====== PROVIDED INFORMATION ======

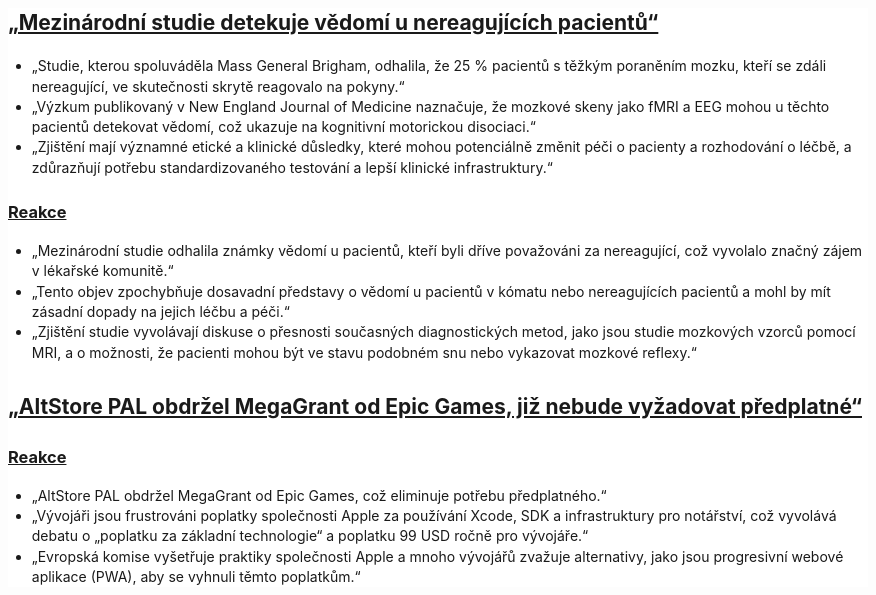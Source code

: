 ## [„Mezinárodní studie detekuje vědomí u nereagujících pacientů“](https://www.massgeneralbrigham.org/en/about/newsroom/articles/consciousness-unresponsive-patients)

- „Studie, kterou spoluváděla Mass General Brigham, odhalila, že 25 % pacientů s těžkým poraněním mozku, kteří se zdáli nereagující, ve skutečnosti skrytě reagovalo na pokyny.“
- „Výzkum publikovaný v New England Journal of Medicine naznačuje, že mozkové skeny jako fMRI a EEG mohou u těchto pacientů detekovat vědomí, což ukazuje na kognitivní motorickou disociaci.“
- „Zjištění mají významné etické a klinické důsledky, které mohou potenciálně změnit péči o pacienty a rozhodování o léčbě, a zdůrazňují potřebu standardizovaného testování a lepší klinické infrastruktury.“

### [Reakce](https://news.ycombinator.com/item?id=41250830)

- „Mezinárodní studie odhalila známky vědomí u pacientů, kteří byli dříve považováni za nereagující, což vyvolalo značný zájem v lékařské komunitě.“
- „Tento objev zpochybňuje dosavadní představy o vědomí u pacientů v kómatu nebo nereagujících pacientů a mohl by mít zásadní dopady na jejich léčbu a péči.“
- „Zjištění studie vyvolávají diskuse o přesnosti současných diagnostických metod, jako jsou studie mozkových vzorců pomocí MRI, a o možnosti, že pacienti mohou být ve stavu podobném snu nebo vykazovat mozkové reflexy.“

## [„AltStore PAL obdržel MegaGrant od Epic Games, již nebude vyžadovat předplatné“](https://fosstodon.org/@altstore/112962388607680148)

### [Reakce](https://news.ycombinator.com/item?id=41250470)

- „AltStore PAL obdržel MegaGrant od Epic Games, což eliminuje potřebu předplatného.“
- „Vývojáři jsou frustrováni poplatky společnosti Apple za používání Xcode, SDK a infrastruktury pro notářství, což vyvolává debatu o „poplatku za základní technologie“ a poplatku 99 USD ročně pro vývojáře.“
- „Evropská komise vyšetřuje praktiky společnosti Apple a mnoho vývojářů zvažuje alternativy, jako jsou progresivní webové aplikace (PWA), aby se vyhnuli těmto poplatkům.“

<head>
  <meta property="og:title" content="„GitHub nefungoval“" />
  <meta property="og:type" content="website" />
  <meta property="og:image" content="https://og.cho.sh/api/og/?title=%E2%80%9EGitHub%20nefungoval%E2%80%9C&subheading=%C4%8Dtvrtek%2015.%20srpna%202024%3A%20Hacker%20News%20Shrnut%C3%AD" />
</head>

======

### YOUR INSTRUCTIONS
Only lines belong in the copy, not pictures: write out exactly the lines of the records from the first through the one holding "### [Reakce](https://news.ycombinator.com/item?id=41250470)".

### TASK SOLUTION
Source code

: ## [„Mezinárodní studie detekuje vědomí u nereagujících pacientů“](https://www.massgeneralbrigham.org/en/about/newsroom/articles/consciousness-unresponsive-patients)

- „Studie, kterou spoluváděla Mass General Brigham, odhalila, že 25 % pacientů s těžkým poraněním mozku, kteří se zdáli nereagující, ve skutečnosti skrytě reagovalo na pokyny.“
- „Výzkum publikovaný v New England Journal of Medicine naznačuje, že mozkové skeny jako fMRI a EEG mohou u těchto pacientů detekovat vědomí, což ukazuje na kognitivní motorickou disociaci.“
- „Zjištění mají významné etické a klinické důsledky, které mohou potenciálně změnit péči o pacienty a rozhodování o léčbě, a zdůrazňují potřebu standardizovaného testování a lepší klinické infrastruktury.“

### [Reakce](https://news.ycombinator.com/item?id=41250830)

- „Mezinárodní studie odhalila známky vědomí u pacientů, kteří byli dříve považováni za nereagující, což vyvolalo značný zájem v lékařské komunitě.“
- „Tento objev zpochybňuje dosavadní představy o vědomí u pacientů v kómatu nebo nereagujících pacientů a mohl by mít zásadní dopady na jejich léčbu a péči.“
- „Zjištění studie vyvolávají diskuse o přesnosti současných diagnostických metod, jako jsou studie mozkových vzorců pomocí MRI, a o možnosti, že pacienti mohou být ve stavu podobném snu nebo vykazovat mozkové reflexy.“

## [„AltStore PAL obdržel MegaGrant od Epic Games, již nebude vyžadovat předplatné“](https://fosstodon.org/@altstore/112962388607680148)

### [Reakce](https://news.ycombinator.com/item?id=41250470)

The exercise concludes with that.